- _How to complete this task_: Copy every entry exactly as it reads and exclude whatever pictures appear.

'''

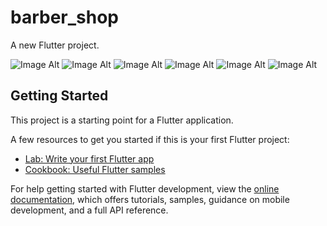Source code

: # barber_shop

A new Flutter project.

![Image Alt](https://github.com/mayurranshinge08/barber_shop/blob/459ed889f5aa0902dfef1bb77002231a03c3ac33/user_login.png)
![Image Alt](https://github.com/mayurranshinge08/barber_shop/blob/459ed889f5aa0902dfef1bb77002231a03c3ac33/barber_login.png)
![Image Alt](https://github.com/mayurranshinge08/barber_shop/blob/459ed889f5aa0902dfef1bb77002231a03c3ac33/queue_details1.png)
![Image Alt](https://github.com/mayurranshinge08/barber_shop/blob/459ed889f5aa0902dfef1bb77002231a03c3ac33/queue_details2.png)
![Image Alt](https://github.com/mayurranshinge08/barber_shop/blob/459ed889f5aa0902dfef1bb77002231a03c3ac33/user_detail.png)
![Image Alt](https://github.com/mayurranshinge08/barber_shop/blob/459ed889f5aa0902dfef1bb77002231a03c3ac33/home_screen.png)

## Getting Started

This project is a starting point for a Flutter application.

A few resources to get you started if this is your first Flutter project:

- [Lab: Write your first Flutter app](https://docs.flutter.dev/get-started/codelab)
- [Cookbook: Useful Flutter samples](https://docs.flutter.dev/cookbook)

For help getting started with Flutter development, view the
[online documentation](https://docs.flutter.dev/), which offers tutorials,
samples, guidance on mobile development, and a full API reference.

'''

- _Your solution_:
Source code

: # barber_shop

A new Flutter project.

![Image Alt](https://github.com/mayurranshinge08/barber_shop/blob/459ed889f5aa0902dfef1bb77002231a03c3ac33/user_login.png)
![Image Alt](https://github.com/mayurranshinge08/barber_shop/blob/459ed889f5aa0902dfef1bb77002231a03c3ac33/barber_login.png)
![Image Alt](https://github.com/mayurranshinge08/barber_shop/blob/459ed889f5aa0902dfef1bb77002231a03c3ac33/queue_details1.png)
![Image Alt](https://github.com/mayurranshinge08/barber_shop/blob/459ed889f5aa0902dfef1bb77002231a03c3ac33/queue_details2.png)
![Image Alt](https://github.com/mayurranshinge08/barber_shop/blob/459ed889f5aa0902dfef1bb77002231a03c3ac33/user_detail.png)
![Image Alt](https://github.com/mayurranshinge08/barber_shop/blob/459ed889f5aa0902dfef1bb77002231a03c3ac33/home_screen.png)

## Getting Started

This project is a starting point for a Flutter application.

A few resources to get you started if this is your first Flutter project:

- [Lab: Write your first Flutter app](https://docs.flutter.dev/get-started/codelab)
- [Cookbook: Useful Flutter samples](https://docs.flutter.dev/cookbook)

For help getting started with Flutter development, view the
[online documentation](https://docs.flutter.dev/), which offers tutorials,
samples, guidance on mobile development, and a full API reference.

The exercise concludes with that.